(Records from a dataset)
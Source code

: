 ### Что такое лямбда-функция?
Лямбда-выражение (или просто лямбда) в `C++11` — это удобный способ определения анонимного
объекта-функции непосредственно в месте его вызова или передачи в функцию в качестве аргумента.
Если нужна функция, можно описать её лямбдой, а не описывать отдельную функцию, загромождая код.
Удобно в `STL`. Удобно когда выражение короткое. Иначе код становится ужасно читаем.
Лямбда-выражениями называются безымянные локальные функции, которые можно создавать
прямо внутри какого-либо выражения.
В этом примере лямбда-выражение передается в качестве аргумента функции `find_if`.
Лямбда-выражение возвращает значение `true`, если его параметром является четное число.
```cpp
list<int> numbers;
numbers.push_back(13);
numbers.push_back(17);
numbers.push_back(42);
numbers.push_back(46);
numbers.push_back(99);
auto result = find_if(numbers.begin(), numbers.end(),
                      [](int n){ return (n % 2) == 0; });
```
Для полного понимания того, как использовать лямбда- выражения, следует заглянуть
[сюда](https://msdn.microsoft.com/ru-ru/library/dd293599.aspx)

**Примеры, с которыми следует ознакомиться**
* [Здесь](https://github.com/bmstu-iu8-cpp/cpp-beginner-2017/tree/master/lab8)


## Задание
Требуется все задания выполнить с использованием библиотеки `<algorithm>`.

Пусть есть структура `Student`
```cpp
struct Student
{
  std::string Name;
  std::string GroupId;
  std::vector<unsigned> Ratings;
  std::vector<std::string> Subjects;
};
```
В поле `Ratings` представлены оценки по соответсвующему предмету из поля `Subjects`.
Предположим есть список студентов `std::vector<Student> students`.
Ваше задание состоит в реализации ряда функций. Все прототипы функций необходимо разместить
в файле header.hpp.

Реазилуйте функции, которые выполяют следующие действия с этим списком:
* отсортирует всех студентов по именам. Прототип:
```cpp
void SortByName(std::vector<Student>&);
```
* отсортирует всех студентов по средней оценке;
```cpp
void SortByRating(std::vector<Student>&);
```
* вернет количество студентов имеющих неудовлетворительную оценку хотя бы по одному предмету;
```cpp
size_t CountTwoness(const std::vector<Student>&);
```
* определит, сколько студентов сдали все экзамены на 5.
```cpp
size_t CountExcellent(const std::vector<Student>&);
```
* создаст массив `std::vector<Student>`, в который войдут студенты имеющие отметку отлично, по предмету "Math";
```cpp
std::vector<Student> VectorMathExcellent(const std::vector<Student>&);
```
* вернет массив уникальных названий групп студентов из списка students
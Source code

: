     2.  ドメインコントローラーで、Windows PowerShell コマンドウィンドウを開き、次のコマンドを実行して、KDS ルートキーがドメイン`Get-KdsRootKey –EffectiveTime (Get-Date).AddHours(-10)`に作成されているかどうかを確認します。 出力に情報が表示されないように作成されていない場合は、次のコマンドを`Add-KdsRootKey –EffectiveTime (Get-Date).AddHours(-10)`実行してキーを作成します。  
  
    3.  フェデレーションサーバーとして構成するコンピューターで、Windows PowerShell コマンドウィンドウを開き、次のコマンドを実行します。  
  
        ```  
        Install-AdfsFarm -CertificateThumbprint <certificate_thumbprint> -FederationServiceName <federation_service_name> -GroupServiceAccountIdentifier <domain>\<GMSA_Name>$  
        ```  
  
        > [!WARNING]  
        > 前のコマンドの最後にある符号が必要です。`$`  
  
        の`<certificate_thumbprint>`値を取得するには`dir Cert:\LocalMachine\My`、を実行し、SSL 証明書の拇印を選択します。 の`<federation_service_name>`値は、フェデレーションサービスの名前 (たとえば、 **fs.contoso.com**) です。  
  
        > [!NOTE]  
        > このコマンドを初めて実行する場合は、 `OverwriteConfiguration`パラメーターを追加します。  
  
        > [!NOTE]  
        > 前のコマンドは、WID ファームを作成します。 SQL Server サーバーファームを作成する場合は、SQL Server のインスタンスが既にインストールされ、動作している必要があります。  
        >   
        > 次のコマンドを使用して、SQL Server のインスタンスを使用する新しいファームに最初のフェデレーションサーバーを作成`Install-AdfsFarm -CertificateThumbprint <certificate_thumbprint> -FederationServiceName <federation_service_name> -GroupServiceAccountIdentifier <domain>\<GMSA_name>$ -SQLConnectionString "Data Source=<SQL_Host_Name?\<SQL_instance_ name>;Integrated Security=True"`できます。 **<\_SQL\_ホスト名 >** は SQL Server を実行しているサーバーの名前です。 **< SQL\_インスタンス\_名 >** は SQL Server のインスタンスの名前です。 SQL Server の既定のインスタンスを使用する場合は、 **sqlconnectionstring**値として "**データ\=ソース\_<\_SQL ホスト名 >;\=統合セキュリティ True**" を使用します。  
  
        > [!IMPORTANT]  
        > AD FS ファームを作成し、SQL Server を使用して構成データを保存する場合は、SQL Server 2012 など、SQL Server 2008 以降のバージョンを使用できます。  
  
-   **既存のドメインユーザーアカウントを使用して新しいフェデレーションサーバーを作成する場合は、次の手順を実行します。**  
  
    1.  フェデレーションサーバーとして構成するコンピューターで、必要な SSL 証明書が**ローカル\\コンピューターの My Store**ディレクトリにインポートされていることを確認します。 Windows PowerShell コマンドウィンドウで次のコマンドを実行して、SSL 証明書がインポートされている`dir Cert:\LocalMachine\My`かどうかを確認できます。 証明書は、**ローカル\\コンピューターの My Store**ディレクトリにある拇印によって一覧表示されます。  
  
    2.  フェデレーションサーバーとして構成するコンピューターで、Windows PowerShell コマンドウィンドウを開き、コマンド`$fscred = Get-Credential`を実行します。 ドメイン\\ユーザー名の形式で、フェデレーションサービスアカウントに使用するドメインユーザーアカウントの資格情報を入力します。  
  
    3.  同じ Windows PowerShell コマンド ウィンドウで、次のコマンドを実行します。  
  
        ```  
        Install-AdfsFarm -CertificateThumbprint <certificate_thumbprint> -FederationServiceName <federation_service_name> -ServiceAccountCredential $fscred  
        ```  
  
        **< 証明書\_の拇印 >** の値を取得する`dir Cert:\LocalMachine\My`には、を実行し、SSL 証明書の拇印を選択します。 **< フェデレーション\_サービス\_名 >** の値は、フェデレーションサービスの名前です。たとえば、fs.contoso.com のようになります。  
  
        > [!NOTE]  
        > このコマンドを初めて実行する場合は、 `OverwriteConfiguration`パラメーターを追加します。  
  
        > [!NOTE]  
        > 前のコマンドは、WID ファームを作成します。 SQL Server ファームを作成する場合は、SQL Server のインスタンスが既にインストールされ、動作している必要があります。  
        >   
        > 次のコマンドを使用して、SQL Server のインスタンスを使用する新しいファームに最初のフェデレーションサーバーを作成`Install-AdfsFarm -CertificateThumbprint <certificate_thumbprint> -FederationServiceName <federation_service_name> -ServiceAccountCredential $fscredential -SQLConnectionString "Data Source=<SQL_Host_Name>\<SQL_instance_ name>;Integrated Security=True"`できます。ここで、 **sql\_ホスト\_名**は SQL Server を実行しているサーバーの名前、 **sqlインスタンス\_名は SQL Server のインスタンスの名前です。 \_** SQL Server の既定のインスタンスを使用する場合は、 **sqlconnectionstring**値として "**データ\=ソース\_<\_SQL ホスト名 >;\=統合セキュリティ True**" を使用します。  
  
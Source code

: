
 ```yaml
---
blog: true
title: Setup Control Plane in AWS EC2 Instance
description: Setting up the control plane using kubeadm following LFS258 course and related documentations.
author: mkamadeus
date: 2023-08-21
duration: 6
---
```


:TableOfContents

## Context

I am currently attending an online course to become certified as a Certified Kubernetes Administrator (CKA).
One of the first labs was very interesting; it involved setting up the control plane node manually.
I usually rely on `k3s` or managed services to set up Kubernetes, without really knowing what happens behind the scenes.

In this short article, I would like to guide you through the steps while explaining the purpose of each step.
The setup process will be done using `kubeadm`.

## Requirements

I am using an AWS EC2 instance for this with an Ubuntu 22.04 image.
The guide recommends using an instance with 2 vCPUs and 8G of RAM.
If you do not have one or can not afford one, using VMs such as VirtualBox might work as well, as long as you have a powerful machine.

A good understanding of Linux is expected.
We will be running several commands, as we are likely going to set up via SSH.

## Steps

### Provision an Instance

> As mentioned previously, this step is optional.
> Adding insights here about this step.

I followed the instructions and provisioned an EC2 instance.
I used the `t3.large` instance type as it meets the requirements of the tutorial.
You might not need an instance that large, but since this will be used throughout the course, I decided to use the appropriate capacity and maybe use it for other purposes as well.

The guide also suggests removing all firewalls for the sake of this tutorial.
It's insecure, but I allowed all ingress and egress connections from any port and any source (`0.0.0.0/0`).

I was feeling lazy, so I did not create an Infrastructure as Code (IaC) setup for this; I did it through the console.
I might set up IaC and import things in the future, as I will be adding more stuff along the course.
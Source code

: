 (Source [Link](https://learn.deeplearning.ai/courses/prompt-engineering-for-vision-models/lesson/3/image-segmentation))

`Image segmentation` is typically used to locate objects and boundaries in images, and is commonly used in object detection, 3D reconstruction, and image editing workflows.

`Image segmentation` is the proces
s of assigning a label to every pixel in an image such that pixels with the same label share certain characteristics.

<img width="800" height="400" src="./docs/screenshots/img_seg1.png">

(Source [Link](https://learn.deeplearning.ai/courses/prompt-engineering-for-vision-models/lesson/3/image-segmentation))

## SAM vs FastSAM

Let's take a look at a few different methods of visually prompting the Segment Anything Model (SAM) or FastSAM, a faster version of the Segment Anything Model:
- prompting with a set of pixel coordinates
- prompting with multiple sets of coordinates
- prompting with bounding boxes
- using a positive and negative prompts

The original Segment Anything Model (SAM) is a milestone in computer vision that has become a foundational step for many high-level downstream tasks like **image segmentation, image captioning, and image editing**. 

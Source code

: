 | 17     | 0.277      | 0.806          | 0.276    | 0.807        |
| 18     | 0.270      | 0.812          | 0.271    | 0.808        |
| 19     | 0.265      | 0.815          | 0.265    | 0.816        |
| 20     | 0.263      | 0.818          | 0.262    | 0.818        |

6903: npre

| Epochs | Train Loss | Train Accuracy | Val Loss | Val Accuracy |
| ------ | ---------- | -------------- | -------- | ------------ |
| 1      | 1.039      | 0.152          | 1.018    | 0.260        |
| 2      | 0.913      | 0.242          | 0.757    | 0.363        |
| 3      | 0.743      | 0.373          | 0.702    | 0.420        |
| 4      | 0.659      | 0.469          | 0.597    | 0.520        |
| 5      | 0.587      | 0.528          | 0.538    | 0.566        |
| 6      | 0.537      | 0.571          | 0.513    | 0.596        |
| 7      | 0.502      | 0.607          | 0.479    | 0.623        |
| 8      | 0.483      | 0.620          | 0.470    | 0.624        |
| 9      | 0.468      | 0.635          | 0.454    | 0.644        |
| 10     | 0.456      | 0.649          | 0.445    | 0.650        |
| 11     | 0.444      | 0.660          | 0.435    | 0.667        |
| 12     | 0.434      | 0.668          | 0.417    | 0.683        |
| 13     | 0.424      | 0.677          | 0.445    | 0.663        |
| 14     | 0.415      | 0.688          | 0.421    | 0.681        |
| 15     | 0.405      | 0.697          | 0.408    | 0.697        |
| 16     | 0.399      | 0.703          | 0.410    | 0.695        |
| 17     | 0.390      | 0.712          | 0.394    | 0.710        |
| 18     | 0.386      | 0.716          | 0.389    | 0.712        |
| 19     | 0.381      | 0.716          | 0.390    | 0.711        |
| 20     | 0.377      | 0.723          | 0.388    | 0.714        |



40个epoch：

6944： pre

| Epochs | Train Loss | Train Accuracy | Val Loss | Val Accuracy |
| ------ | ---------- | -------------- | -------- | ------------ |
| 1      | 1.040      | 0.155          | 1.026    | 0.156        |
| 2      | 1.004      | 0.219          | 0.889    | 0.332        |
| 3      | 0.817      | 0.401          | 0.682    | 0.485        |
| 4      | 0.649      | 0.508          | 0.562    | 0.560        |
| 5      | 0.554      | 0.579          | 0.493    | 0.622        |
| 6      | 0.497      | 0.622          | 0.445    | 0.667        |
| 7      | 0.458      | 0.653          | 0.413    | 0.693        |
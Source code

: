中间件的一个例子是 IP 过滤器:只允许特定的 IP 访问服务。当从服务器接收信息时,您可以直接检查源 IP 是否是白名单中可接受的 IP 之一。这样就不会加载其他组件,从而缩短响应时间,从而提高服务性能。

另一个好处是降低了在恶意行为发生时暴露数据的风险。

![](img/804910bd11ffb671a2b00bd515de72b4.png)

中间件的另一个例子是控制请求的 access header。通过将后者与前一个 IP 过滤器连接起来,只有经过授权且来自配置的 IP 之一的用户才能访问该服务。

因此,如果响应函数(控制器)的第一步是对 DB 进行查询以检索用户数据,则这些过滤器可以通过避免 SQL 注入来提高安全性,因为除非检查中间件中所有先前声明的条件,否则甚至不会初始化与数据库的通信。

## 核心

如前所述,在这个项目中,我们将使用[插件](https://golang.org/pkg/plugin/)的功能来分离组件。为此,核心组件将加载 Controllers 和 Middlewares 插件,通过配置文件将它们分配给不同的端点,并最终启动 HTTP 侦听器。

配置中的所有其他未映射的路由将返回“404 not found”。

--- EXERCISE ---
Which of the lines above mention the word "массив"? Pull those lines out.

--- EXPECTED ANSWER ---
* создаст массив `std::vector<Student>`, в который войдут студенты имеющие отметку отлично, по предмету "Math";
* вернет массив уникальных названий групп студентов из списка students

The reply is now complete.